I’d drive a couple of hours and put up with thousands of people to see Buddy Guy and Lewis Black, and to see whatever constitutes the Spinners and Morris Day and the Time these days.

Some of the acts I’ve seen: Billy Idol, Dr. John and Pat Benatar (all of whom I’d see again) and Alice Cooper, Styx and the Eagles (all of whom I’d pass on, unless Alice was playing his straight-up rock show minus the Halloween theatrics).

I’m most stoked for our son Evan. Three of his fave bands — Bad Religion, Social Distortion and Dropkick Murphys — are among the side stage headliners. It’s fun to see him digging it, but Pops must observe from a respectable distance these days. I get that. Maybe his experience will be like mine once was.

Thirty years ago, we saw Tina Turner on a side stage at Summerfest. She was just 43, but was considered an oldies act. She had split from Ike Turner, had no record contract and was touring with two backup singers.

Yet on that night, on that side stage in the middle of the Summerfest grounds, it was wild. To call her show sizzling or scorching or incendiary doesn’t do it justice. It was insane. You couldn’t believe what you were seeing and hearing.


“Ball of Confusion,” Tina Turner, 1982. It’s a single culled from “B.E.F.: Music of Quality and Distinction, Volume 1,” a British comp on which Martyn Ware and Ian Craig Marsh of Heaven 17 did duets with a variety of partners. The LP is out of print but the single is available digitally.

Maybe we heard this. Hard to say. That long-ago night is a blur.

This Temptations cover became a top-5 hit in Norway in 1982. That got Turner a record deal in the UK. She and the gents from Heaven 17 then covered Al Green’s “Let’s Stay Together,” a top-10 hit in the UK in 1983. That got her a record deal in the States. “Private Dancer” followed in 1984, and the rest is history.

Please visit our other blog, The Midnight Tracker, for more vintage vinyl, one side at a time.


Filed under April 2013, Sounds

Gone in threes, yet here forever

They have gone in threes again this week.

There was Dick Clark. As he did when Don Cornelius passed earlier this year, my friend JB said everything I wanted to say about Dick Clark in his post over at The Hits Just Keep On Comin’. When I heard the news of Clark’s passing and thought of his legacy, I immediately thought Cornelius was more influential.

Duane Dudek of the Milwaukee Journal Sentinel also had a fine piece on Clark, drawn largely from a new book that’s deeply skeptical of Clark’s role in how “American Bandstand” came to be integrated. The headline says it all: “Dick Clark’s TV legacy, including on race, is complicated.”

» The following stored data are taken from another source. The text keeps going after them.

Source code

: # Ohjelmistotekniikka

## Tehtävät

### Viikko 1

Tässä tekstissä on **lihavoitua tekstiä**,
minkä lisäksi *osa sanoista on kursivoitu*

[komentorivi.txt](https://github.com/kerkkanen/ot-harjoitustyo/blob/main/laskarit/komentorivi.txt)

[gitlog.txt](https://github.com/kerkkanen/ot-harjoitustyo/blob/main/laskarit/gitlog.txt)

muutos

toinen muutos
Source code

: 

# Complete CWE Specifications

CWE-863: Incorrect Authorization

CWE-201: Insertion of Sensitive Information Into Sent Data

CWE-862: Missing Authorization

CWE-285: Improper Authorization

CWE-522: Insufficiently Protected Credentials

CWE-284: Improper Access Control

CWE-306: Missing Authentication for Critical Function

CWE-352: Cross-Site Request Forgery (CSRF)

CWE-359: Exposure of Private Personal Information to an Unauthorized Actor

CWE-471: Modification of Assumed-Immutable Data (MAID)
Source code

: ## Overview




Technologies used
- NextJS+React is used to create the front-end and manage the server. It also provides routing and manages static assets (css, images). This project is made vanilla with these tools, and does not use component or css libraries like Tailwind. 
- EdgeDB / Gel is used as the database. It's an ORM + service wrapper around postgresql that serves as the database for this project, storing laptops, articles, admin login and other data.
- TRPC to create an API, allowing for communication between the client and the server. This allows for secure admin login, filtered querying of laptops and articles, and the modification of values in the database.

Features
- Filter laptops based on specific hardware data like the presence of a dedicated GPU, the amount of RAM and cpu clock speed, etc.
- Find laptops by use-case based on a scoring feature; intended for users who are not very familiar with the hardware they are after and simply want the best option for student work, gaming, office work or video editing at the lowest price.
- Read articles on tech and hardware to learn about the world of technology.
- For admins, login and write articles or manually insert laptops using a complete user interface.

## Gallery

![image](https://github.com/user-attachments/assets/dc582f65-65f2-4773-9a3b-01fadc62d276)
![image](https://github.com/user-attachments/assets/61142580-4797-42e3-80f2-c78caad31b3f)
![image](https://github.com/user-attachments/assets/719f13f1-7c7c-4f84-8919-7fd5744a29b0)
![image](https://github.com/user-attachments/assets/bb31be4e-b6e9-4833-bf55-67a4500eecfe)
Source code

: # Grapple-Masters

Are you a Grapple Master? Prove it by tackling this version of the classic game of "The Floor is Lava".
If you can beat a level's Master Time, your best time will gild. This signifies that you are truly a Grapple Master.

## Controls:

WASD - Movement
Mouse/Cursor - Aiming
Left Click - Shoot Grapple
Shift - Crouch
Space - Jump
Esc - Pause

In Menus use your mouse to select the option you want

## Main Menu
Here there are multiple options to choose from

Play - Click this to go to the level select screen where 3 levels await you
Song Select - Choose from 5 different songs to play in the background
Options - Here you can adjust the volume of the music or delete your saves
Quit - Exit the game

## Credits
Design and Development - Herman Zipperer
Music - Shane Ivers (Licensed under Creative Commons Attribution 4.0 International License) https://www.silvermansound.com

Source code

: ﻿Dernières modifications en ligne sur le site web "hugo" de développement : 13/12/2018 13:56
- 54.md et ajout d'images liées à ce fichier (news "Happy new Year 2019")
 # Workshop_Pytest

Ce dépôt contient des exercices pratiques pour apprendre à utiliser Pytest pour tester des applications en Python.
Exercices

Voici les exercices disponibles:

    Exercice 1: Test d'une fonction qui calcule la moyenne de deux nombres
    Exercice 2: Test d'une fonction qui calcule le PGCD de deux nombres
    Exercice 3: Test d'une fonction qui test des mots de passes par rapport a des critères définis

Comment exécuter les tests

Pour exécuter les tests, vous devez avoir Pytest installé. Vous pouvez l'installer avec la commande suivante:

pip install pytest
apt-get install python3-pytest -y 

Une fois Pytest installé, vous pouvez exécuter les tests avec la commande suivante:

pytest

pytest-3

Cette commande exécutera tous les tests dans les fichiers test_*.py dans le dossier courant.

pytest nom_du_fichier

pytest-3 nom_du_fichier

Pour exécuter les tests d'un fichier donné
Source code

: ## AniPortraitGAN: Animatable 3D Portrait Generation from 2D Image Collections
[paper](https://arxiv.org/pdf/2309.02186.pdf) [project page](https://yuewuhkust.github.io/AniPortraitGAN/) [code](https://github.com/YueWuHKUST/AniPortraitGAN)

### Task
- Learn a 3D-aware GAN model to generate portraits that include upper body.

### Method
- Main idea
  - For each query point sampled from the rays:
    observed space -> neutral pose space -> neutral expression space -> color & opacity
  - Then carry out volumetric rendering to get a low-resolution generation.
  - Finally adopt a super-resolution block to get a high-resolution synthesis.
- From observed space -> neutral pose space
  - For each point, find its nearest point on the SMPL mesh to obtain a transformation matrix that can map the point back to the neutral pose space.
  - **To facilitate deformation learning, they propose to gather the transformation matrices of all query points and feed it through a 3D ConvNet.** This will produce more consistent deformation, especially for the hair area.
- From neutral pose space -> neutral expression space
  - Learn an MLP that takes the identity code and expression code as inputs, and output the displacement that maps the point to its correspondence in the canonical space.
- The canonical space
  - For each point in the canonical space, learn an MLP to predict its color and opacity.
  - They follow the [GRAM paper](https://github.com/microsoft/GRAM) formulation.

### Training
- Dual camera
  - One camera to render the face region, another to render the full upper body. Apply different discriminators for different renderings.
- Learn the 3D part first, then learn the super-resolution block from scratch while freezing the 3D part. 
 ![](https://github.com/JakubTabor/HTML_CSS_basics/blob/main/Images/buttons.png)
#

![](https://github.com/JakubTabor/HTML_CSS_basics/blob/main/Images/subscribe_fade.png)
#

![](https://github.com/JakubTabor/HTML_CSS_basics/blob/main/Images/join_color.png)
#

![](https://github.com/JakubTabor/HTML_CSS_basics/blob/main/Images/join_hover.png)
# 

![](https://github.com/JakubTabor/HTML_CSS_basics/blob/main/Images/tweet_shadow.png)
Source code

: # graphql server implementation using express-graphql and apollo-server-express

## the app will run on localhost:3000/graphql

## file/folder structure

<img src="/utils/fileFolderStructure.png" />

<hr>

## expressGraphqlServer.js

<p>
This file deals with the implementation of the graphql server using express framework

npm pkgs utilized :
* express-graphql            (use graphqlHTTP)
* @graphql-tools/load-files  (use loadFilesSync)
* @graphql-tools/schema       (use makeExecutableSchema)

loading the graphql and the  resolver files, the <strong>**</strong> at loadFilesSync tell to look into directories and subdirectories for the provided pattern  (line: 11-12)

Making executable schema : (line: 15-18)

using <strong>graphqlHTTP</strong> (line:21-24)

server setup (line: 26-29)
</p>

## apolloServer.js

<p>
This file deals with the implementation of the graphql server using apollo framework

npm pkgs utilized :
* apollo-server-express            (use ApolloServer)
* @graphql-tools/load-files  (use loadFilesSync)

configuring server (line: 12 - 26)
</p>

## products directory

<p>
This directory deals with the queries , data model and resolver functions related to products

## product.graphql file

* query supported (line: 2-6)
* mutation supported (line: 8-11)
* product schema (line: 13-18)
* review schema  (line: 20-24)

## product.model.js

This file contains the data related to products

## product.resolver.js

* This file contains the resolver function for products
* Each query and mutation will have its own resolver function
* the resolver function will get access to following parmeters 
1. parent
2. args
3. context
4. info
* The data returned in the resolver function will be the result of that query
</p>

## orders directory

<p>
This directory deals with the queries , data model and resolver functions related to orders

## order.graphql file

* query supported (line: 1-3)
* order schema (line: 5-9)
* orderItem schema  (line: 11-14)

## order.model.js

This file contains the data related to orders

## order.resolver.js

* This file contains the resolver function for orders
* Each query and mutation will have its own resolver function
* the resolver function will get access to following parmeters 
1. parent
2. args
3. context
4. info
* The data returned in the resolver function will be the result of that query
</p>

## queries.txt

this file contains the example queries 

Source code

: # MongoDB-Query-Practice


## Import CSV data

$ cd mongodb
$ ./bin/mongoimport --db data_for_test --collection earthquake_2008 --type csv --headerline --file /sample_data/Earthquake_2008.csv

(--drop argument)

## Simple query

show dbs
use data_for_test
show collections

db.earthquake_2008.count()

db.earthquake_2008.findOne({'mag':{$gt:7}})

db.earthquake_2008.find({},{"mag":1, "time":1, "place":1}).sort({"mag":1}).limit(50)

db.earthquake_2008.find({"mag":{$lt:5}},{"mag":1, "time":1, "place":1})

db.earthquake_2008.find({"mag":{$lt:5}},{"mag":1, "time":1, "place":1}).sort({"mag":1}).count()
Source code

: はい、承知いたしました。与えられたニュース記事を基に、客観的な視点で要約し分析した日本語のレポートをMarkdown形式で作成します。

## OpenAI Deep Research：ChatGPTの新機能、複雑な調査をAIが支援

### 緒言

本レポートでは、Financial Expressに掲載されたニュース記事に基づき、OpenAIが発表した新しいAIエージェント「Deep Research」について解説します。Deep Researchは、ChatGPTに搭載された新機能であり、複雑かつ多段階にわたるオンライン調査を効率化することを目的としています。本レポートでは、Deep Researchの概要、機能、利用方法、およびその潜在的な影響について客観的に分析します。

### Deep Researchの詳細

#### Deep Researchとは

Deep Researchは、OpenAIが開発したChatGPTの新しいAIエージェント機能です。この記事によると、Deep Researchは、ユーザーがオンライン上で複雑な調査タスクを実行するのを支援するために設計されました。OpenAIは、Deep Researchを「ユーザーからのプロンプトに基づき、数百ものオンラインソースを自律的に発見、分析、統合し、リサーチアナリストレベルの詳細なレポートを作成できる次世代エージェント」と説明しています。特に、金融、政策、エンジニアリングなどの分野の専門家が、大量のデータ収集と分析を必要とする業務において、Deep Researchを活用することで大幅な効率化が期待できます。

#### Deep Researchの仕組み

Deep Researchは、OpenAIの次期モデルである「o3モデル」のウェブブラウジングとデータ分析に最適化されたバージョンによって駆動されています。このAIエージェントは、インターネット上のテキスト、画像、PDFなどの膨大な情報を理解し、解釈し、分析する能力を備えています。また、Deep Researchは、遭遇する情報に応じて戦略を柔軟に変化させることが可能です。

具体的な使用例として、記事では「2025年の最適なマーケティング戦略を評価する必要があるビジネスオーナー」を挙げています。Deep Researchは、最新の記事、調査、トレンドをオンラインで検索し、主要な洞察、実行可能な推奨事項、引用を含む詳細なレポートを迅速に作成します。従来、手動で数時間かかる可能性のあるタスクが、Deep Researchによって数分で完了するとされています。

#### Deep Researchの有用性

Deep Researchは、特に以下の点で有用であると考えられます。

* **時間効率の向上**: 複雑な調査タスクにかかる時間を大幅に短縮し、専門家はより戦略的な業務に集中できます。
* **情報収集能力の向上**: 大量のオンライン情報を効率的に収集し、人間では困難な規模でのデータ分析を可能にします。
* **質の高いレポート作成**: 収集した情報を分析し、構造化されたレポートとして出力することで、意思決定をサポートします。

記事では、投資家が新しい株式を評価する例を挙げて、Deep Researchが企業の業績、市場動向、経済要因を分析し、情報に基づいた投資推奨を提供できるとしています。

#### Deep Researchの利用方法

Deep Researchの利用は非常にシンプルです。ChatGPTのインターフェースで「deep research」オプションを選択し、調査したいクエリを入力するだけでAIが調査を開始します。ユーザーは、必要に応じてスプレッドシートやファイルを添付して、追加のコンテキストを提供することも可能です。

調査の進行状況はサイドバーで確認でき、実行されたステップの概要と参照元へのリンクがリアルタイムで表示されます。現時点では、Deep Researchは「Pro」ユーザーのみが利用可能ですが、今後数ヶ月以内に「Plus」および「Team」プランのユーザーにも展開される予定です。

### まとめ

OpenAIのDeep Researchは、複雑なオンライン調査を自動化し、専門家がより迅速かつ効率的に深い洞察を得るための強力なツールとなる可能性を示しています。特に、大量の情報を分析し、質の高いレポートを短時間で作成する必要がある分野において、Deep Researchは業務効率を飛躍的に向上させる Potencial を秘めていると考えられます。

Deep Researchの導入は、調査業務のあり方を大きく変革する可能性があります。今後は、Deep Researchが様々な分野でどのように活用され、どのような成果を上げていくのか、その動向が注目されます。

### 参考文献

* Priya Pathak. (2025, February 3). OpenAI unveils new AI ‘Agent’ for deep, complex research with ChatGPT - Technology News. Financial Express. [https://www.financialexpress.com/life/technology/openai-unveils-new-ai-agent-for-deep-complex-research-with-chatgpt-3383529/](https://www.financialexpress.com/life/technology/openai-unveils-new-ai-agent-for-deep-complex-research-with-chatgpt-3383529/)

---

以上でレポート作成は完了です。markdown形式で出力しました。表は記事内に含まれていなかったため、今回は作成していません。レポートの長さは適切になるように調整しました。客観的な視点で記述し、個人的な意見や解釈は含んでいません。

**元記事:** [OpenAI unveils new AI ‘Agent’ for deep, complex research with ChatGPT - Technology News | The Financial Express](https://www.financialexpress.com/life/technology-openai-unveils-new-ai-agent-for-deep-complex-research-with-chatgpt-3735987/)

There was Levon Helm. He holds a singular place in the history of this blog. His PR people are the only ones to ask that a song be taken down in the five years we’ve been doing this. The tune we shared came off a free sampler his record label handed out at Record Store Day three years ago. Go figure.

There was Greg Ham. He was one of the Men At Work, the guy who played flute and sax and keyboards in a group that for a time in the early ’80s was one of the most popular bands in the world. Greg Ham, just 58, was found dead at his home in Melbourne, Australia, on Thursday.

After word spread of Ham’s death, his fans turned to Colin Hay. When you think of Men At Work, he’s the guy who comes to mind, and rightly so. He wrote most of their songs, sang lead on most of them and still performs charmingly reworked versions of them in his solo act.

Men At Work fans crashed Hay’s website while trying to read his statement about his friend’s death.

Greg Ham and Colin Hay were friends for 40 years, having met while seniors in high school. “We shared countless, unbelievably memorable times together,” Hay said. “We played in a band and conquered the world together. I love him very much. He’s a beautiful man.”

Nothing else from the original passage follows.